• TASK STATEMENT:
Write out only the lines from the start of the entries up to and including the line with "of the key parameters."; please skip the pictures.

(Stored data entries)

# # #

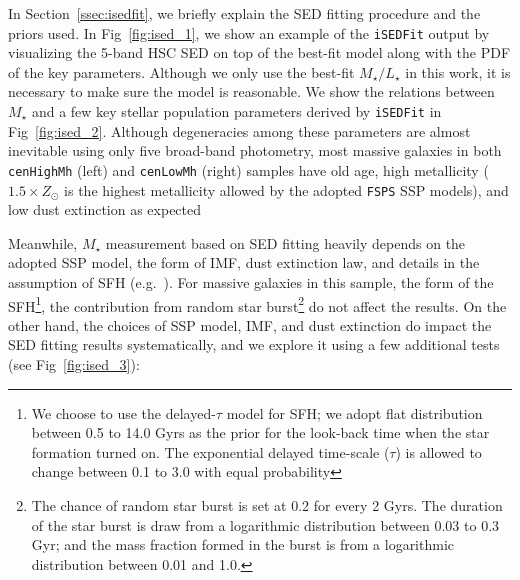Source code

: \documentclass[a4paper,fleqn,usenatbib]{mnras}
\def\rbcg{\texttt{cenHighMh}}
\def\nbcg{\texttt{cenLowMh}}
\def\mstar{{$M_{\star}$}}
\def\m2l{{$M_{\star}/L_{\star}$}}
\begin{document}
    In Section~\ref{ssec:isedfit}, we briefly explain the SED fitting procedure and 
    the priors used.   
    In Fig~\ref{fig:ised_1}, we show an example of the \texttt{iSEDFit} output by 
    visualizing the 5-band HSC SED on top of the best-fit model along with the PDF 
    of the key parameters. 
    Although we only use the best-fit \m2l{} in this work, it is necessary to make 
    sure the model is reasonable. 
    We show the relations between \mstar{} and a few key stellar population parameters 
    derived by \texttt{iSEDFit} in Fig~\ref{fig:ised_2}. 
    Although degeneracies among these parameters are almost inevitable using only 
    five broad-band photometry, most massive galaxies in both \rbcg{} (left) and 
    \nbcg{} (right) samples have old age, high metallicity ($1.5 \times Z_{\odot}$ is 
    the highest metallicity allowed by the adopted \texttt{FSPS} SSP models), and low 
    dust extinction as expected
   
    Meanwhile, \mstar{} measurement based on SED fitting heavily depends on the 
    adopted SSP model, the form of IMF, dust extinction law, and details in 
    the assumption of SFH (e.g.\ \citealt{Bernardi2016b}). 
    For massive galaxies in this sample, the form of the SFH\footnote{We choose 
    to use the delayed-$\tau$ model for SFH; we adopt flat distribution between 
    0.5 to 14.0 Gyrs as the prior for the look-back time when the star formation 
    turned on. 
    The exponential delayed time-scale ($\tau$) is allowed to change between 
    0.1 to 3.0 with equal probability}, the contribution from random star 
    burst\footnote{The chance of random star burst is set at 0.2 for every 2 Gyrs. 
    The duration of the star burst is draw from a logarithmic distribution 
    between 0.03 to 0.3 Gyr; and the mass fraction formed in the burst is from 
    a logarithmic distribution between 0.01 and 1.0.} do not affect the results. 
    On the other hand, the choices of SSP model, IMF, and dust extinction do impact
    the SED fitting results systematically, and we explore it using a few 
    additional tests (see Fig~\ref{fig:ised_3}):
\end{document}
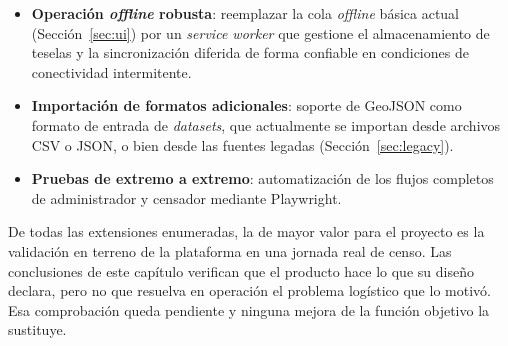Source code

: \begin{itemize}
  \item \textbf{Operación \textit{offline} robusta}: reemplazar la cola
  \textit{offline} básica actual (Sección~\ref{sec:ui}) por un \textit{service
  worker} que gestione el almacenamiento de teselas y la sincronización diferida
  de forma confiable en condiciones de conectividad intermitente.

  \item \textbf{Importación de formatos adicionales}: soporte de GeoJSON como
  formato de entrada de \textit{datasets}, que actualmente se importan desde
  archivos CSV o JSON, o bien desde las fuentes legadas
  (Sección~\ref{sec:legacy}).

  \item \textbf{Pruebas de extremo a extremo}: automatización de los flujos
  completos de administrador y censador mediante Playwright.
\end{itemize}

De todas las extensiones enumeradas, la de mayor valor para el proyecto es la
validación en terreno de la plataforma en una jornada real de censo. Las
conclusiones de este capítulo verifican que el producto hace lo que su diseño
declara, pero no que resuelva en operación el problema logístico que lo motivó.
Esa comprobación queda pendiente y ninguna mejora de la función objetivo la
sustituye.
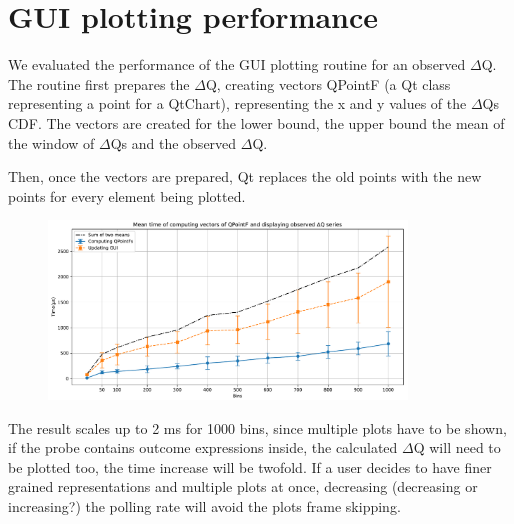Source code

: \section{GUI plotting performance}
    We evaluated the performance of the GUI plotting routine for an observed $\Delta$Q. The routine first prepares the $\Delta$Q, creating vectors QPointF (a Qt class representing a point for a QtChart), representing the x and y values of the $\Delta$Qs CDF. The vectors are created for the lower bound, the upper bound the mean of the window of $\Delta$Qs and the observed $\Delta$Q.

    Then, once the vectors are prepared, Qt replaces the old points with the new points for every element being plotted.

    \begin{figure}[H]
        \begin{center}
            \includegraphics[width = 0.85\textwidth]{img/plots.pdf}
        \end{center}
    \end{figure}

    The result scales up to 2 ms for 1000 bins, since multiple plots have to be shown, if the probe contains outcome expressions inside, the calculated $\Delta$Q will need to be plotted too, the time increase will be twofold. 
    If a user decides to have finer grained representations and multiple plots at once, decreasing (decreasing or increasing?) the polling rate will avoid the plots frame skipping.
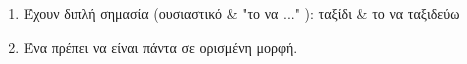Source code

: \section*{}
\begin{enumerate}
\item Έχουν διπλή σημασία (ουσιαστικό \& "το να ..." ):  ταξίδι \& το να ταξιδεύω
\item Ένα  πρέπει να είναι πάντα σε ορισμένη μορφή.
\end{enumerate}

# # #

• ANSWER BELOW:
Source code

: \documentclass[a4paper,fleqn,usenatbib]{mnras}
\def\rbcg{\texttt{cenHighMh}}
\def\nbcg{\texttt{cenLowMh}}
\def\mstar{{$M_{\star}$}}
\def\m2l{{$M_{\star}/L_{\star}$}}
\begin{document}
    In Section~\ref{ssec:isedfit}, we briefly explain the SED fitting procedure and 
    the priors used.   
    In Fig~\ref{fig:ised_1}, we show an example of the \texttt{iSEDFit} output by 
    visualizing the 5-band HSC SED on top of the best-fit model along with the PDF 
    of the key parameters. 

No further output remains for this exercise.